The daily weather forecast under-sold nature’s fickle complexity on the first of our biannual pilgrimages to Somerset last weekend – the weekend we had decided to take the lower sixth A-level Geography students to do pilot surveys for their NEA project work. ’Showers’ in Oxford means a grey day with a bit of drizzly, vertical, misty stuff. In the west country it means brief spells of gorgeous blue sky interspersed by intense horizontal sleet, snow or rain for up to ten minutes followed by a return to blue, repeating enough times to soak you. Add in the wind chill and it felt closer to zero degrees. I’ve learned over the years that a fieldwork sense of positivity in students is directly related to the weather conditions. Show them the back end of a Moroccan market garbage dump on a gorgeous sunny day and they rave about it.

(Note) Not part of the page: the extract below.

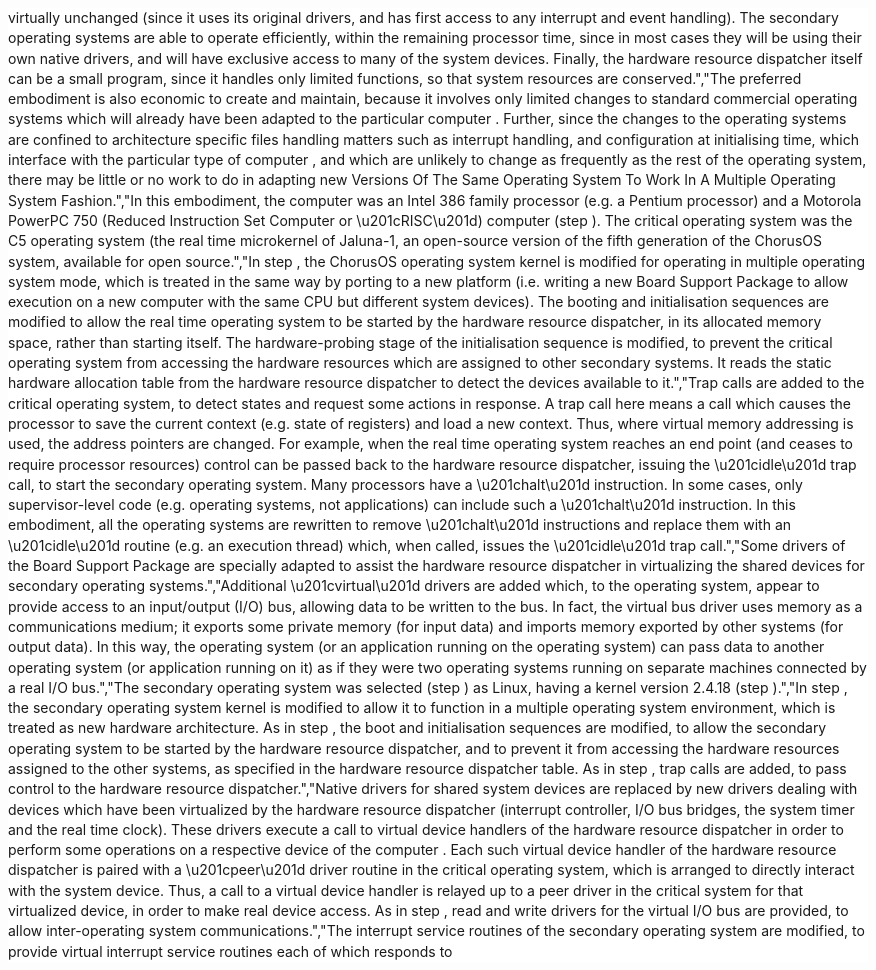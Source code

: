 virtually unchanged (since it uses its original drivers, and has first access to any interrupt and event handling). The secondary operating systems are able to operate efficiently, within the remaining processor time, since in most cases they will be using their own native drivers, and will have exclusive access to many of the system devices. Finally, the hardware resource dispatcher itself can be a small program, since it handles only limited functions, so that system resources are conserved.","The preferred embodiment is also economic to create and maintain, because it involves only limited changes to standard commercial operating systems which will already have been adapted to the particular computer . Further, since the changes to the operating systems are confined to architecture specific files handling matters such as interrupt handling, and configuration at initialising time, which interface with the particular type of computer , and which are unlikely to change as frequently as the rest of the operating system, there may be little or no work to do in adapting new Versions Of The Same Operating System To Work In A Multiple Operating System Fashion.","In this embodiment, the computer  was an Intel 386 family processor (e.g. a Pentium processor) and a Motorola PowerPC 750 (Reduced Instruction Set Computer or \u201cRISC\u201d) computer (step ). The critical operating system  was the C5 operating system (the real time microkernel of Jaluna-1, an open-source version of the fifth generation of the ChorusOS system, available for open source.","In step , the ChorusOS operating system kernel  is modified for operating in multiple operating system mode, which is treated in the same way by porting to a new platform (i.e. writing a new Board Support Package to allow execution on a new computer with the same CPU but different system devices). The booting and initialisation sequences are modified to allow the real time operating system to be started by the hardware resource dispatcher, in its allocated memory space, rather than starting itself. The hardware-probing stage of the initialisation sequence is modified, to prevent the critical operating system from accessing the hardware resources which are assigned to other secondary systems. It reads the static hardware allocation table from the hardware resource dispatcher to detect the devices available to it.","Trap calls are added to the critical operating system, to detect states and request some actions in response. A trap call here means a call which causes the processor to save the current context (e.g. state of registers) and load a new context. Thus, where virtual memory addressing is used, the address pointers are changed. For example, when the real time operating system  reaches an end point (and ceases to require processor resources) control can be passed back to the hardware resource dispatcher, issuing the \u201cidle\u201d trap call, to start the secondary operating system. Many processors have a \u201chalt\u201d instruction. In some cases, only supervisor-level code (e.g. operating systems, not applications) can include such a \u201chalt\u201d instruction. In this embodiment, all the operating systems are rewritten to remove \u201chalt\u201d instructions and replace them with an \u201cidle\u201d routine (e.g. an execution thread) which, when called, issues the \u201cidle\u201d trap call.","Some drivers of the Board Support Package are specially adapted to assist the hardware resource dispatcher in virtualizing the shared devices for secondary operating systems.","Additional \u201cvirtual\u201d drivers are added which, to the operating system, appear to provide access to an input\/output (I\/O) bus, allowing data to be written to the bus. In fact, the virtual bus driver uses memory as a communications medium; it exports some private memory (for input data) and imports memory exported by other systems (for output data). In this way, the operating system  (or an application running on the operating system) can pass data to another operating system (or application running on it) as if they were two operating systems running on separate machines connected by a real I\/O bus.","The secondary operating system  was selected (step ) as Linux, having a kernel version 2.4.18 (step ).","In step , the secondary operating system kernel  is modified to allow it to function in a multiple operating system environment, which is treated as new hardware architecture. As in step , the boot and initialisation sequences are modified, to allow the secondary operating system to be started by the hardware resource dispatcher, and to prevent it from accessing the hardware resources assigned to the other systems, as specified in the hardware resource dispatcher table. As in step , trap calls are added, to pass control to the hardware resource dispatcher.","Native drivers for shared system devices are replaced by new drivers dealing with devices which have been virtualized by the hardware resource dispatcher (interrupt controller, I\/O bus bridges, the system timer and the real time clock). These drivers execute a call to virtual device handlers  of the hardware resource dispatcher in order to perform some operations on a respective device of the computer . Each such virtual device handler  of the hardware resource dispatcher is paired with a \u201cpeer\u201d driver routine in the critical operating system, which is arranged to directly interact with the system device. Thus, a call to a virtual device handler is relayed up to a peer driver in the critical system for that virtualized device, in order to make real device access. As in step , read and write drivers for the virtual I\/O bus are provided, to allow inter-operating system communications.","The interrupt service routines of the secondary operating system are modified, to provide virtual interrupt service routines each of which responds to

And yet our intrepid, resilient lower sixth weathered all that mother nature threw our way and even found the energy to work super-hard in evening classes and then sing, dance and enjoy their evenings afterwards, get up and make packed lunches, eat breakfast and do it all again –twice! No really – ask them!
I realise though, that this extended time together as a department and whole cohort of students is a luxury to the geographers – time to focus attention only on our subject, to iron out misunderstandings from the textbook with real-world scenarios, to get to know each other and, hopefully, have some fun. We do this as to focus on essential background study skills in preparation for the final research in September of Year 13 worth 20% of final A-level grade. It’s no holiday – unless of course your holidays are 10-hour, weather-beaten days, studying geographical landforms and observing aged-human interactions in Minehead with many miles of walking in between.
Well done geographers and to staff Jen Skym, Jo Hall and ‘gappie’ Georgina Sargent. Thanks for a really great trip – we’ll soon be there again!